6/5/2005

N°500: Le jardin d’Eden d’Alpha

L'intelligent d'abidjan 6:48 am

La seconde entrée du Café de Versailles présente un autre écran géant sur la gauche. Ce qui fascine, surtout, ce sont les marches lumineuses d’escalier long, mais convivial, qui conduit au jardin d’Eden d’Alpha Blondy, situé sur la terrasse de l’immeuble de deux étages, recouvert de somptueux carreaux tout blancs. Des lampes-tempête accueillent le visiteur à la première marche et l’escorte jusqu’au sommet.

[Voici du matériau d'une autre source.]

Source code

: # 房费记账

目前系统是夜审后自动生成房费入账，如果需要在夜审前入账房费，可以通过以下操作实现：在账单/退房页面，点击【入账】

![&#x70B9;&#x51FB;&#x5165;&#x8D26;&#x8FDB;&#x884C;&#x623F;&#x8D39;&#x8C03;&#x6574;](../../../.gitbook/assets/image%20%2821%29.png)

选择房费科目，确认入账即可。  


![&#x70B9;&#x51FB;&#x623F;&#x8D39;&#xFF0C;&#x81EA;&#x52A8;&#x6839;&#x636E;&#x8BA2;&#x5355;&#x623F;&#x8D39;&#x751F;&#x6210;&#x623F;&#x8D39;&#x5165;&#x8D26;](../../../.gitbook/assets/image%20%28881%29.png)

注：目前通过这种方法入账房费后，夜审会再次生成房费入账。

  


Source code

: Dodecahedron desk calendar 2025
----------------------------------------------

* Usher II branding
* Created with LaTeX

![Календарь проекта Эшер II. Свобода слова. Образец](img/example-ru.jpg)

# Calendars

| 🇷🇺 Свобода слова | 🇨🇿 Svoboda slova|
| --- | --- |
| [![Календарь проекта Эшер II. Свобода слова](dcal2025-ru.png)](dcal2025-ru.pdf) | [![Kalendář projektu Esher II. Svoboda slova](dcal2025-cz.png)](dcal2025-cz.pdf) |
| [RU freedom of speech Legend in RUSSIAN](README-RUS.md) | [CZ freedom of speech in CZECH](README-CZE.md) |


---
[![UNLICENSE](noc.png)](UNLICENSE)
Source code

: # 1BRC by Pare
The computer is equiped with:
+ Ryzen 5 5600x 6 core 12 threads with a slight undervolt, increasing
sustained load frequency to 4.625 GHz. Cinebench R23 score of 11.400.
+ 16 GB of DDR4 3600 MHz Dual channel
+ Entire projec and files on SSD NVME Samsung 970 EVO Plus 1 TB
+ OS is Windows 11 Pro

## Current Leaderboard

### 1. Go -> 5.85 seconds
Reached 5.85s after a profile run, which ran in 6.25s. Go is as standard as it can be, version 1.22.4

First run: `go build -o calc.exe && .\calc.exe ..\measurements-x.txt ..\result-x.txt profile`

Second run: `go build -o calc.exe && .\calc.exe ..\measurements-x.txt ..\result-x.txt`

Il est 22 heures, ce samedi 30 avril 2005, lorsque nous découvrons cet espace paisible et convivial. Propice aux conversations les plus sérieuses. Là encore tradition et modernité se livrent une rude bataille. C’est le règne de la lampe tempête. Une centaine distille une lumière tendre, qui a maille à passer à travers le feuillage de nombreux arbustes et petits palmiers. Un décor pittoresque qui rappelle les folles nuits au clair de lune dans les campagnes africaines. La lune est le seul témoin de la présence du visiteur. Encore que plusieurs parasols permettent de lui dissimuler sa présence.

La terrasse aérienne du Café de Versailles, selon le responsable, Mamadou Koné, offre environ 400 places. “Tout le monde vient ici. Du plus modeste au plus important des citoyens. Nous abritons des séminaires d’entreprise et bien d’autres cérémonies de mariage, entre autres”, explique notre interlocuteur.

Malgré la pénombre, nous parvenons à débusquer un couple d’Européens. Visiblement gênés par notre découverte. Nous engageons, malgré tout, la conversation. “Le cadre est paradisiaque, nous passons prendre un peu d’air et manger un bon bout avant de regagner la maison”, confie le monsieur, un diplomate. Visiblement très amoureux, il manifeste le désir de mettre fin à l’échange à peine entamé. En tout cas, au restaurant aérien du Café de Versailles, interdit de déranger.

Un peu plus au fond du restaurant, se trouve un groupe de jeunes. “Nous vivons aux Etats-Unis. Et chaque fois que nous retrouvons la Côte d’Ivoire, on vient ici. Parce que nous y trouvons calme et sécurité. Et surtout, la cuisine est de très bonne qualité et les prix abordables”, explique un jeune, la mine enjouée.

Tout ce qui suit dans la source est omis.